The weather has imploded. Cold and grey again. Good day for a museum trip with Gill.
Yesterday I drove to see Nicky for lunch, always a tonic. The drive from Petersfield to Winchester is breathtaking, along the top of the Downs. The patchwork of fields below, green after the plentiful winter rain, reminds me of the patriotic hymn Jerusalem “In England’s green and pleasant land.” Nicky is a farmer. She runs the show like my Auntie Wilma did in the grasslands of New South Wales. She has sheep, chickens and agricultural land. I love walking through her fields when the wind is swishing the crops from side to side. It takes me right back to the days when I had a pet kangaroo.

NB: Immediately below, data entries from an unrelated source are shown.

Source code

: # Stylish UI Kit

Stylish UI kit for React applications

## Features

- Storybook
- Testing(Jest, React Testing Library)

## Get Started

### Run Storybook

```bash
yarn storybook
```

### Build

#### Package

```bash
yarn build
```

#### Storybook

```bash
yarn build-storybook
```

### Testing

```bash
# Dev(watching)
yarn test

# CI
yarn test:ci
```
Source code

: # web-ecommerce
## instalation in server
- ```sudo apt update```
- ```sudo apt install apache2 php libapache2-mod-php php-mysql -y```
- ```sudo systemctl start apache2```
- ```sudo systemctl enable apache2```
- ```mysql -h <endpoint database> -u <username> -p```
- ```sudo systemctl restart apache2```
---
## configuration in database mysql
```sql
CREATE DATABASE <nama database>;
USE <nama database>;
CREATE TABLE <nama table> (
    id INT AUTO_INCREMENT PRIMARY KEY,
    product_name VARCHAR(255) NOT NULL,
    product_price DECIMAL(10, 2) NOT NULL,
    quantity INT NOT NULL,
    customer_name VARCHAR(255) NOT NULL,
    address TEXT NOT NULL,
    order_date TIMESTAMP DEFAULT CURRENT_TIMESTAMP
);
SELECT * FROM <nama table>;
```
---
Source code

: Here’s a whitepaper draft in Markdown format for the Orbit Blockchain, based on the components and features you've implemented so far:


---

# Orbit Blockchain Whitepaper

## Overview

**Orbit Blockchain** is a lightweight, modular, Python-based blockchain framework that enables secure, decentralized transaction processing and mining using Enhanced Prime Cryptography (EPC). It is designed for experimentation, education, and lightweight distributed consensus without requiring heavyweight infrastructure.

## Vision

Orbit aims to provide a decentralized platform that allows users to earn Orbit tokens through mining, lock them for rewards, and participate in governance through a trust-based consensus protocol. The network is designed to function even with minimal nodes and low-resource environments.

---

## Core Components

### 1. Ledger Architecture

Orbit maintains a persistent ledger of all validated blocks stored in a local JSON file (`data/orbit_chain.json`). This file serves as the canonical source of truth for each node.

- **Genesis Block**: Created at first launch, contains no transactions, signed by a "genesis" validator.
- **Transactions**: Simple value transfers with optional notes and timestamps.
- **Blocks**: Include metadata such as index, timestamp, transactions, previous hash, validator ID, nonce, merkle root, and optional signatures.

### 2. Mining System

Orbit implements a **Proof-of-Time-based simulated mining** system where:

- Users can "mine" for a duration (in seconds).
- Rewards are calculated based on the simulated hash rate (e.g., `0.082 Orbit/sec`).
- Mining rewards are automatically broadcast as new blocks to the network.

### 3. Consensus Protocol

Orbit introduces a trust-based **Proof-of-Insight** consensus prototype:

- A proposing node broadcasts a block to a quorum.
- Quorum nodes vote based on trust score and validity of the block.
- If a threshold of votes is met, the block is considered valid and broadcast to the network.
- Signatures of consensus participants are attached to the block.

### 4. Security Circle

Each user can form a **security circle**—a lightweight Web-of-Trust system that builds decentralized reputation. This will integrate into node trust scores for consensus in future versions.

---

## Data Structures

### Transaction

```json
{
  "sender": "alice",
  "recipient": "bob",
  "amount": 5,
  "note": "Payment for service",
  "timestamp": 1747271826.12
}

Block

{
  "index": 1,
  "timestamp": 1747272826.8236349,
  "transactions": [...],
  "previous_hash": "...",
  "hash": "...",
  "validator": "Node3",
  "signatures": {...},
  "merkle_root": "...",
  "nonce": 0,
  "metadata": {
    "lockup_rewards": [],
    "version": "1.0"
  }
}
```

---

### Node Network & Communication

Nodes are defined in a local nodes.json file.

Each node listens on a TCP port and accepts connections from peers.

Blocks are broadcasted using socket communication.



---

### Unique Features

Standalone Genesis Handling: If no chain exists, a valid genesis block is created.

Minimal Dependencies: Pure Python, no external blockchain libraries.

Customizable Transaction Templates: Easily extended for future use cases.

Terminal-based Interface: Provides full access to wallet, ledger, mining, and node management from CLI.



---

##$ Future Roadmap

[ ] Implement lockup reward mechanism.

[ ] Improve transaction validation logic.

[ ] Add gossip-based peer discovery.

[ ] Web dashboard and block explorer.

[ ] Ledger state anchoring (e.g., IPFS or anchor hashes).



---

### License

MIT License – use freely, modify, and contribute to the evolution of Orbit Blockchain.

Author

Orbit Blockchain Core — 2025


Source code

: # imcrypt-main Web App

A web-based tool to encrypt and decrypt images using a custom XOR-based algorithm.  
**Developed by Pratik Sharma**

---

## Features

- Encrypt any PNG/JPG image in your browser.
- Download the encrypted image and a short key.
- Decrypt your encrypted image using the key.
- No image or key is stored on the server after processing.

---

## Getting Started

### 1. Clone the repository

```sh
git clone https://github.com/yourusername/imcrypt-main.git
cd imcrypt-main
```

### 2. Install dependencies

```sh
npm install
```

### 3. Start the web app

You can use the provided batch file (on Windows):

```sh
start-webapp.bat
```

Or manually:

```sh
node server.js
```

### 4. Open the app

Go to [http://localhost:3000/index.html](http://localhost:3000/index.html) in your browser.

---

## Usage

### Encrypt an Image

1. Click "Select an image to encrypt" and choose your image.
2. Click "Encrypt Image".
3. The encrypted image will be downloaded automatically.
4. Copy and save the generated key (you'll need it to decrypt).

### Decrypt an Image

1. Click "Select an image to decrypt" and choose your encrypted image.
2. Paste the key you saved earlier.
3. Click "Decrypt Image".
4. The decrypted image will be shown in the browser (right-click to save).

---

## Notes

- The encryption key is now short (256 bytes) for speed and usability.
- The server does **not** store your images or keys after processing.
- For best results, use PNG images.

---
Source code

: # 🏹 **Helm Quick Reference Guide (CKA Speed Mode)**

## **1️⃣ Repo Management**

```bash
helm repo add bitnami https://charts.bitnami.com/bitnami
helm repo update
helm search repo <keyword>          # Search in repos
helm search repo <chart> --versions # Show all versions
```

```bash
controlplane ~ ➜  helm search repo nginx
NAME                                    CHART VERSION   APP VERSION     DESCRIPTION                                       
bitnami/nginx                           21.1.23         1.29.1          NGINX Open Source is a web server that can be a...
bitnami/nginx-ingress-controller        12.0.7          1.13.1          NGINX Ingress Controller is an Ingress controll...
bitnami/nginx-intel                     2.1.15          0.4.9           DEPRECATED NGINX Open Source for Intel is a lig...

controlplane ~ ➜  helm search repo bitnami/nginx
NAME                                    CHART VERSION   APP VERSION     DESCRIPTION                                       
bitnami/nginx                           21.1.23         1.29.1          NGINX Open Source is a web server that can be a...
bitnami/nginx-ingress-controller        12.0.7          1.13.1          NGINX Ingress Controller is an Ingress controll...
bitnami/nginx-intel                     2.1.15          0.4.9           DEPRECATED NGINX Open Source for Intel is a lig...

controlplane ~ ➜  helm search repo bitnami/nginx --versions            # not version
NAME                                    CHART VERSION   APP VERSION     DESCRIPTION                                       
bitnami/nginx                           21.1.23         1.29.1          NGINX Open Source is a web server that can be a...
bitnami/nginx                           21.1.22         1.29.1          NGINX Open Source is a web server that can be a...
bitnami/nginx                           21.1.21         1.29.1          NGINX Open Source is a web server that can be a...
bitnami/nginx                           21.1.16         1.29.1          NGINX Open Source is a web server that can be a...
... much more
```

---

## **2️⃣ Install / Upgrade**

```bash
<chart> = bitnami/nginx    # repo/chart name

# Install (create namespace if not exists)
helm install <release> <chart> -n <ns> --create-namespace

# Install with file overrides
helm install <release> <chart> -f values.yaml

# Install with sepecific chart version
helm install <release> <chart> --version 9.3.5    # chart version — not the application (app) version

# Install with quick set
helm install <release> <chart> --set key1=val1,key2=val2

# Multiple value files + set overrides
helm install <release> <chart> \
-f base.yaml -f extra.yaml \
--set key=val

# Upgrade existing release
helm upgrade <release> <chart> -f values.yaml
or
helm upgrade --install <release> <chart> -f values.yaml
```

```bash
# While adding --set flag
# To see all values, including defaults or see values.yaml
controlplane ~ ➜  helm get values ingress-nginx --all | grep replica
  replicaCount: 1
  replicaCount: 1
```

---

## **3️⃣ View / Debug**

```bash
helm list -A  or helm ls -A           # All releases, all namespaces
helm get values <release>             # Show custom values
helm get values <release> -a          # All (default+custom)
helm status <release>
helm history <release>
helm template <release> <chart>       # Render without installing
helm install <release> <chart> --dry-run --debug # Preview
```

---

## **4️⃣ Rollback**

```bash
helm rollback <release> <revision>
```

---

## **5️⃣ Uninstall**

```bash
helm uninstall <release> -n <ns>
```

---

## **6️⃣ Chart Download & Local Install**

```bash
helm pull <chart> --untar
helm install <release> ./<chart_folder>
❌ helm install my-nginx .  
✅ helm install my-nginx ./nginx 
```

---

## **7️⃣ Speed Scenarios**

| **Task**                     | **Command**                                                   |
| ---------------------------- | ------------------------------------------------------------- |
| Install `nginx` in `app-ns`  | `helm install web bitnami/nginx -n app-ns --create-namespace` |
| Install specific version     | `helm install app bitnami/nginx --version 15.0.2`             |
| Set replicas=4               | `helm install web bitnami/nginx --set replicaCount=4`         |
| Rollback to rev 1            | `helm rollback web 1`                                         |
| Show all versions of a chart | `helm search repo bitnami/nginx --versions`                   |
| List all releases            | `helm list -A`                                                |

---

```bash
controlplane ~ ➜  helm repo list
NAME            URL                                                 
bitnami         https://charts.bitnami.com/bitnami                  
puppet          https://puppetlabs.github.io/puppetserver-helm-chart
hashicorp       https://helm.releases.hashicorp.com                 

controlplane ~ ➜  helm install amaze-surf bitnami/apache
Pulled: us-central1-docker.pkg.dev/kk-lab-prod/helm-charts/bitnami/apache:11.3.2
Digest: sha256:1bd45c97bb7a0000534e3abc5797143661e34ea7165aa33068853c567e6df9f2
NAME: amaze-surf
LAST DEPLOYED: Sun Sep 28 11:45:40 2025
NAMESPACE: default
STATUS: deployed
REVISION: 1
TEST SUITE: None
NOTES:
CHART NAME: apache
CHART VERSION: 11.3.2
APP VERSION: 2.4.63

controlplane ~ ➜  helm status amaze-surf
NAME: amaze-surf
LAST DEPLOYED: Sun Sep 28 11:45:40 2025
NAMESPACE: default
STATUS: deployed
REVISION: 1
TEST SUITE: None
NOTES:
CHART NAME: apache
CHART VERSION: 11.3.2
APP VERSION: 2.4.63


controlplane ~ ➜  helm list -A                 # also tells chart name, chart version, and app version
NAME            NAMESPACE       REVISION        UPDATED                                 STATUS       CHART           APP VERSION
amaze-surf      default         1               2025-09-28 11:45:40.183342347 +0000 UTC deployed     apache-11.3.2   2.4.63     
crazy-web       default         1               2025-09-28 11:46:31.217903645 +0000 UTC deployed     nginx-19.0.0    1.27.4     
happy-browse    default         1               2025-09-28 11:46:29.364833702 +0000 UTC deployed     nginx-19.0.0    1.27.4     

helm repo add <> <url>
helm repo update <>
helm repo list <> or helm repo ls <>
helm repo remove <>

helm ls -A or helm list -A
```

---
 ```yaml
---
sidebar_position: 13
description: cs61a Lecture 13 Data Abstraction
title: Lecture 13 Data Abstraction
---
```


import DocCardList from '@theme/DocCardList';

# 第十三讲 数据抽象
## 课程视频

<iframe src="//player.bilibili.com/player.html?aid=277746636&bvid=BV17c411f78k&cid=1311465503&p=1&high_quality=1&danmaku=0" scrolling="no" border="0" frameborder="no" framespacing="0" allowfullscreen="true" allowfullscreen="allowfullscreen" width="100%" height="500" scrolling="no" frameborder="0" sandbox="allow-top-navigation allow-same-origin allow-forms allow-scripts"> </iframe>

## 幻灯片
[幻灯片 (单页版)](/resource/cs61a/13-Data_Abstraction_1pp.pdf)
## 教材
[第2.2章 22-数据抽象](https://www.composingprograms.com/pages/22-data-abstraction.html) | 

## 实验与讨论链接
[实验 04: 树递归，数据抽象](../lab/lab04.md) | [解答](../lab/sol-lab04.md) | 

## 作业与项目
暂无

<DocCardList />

Nicky was my trusted confidante during my courtship with Geoff. Geoff was part of a close knit group of pheasants and stags (the Gang) and Nicky was part of the Gang. Leisure time included walking in the Lake District, shooting weekends in Dorset, the endless weddings of the time, dances, weekends at Stone House or other country houses in the Home Counties and trips to Scotland. All country pursuits. It was unusual to find a Sloane in London over the weekend. They considered the country to be their natural habitat. Still do. During the week, dinner parties, the pub or a cheap Italian or curry. The gastro age had not arrived. Celebrity chefs like Nigella and Gordon Ramsey were of the future. Sloanes worshipped Mary Berry and Delia.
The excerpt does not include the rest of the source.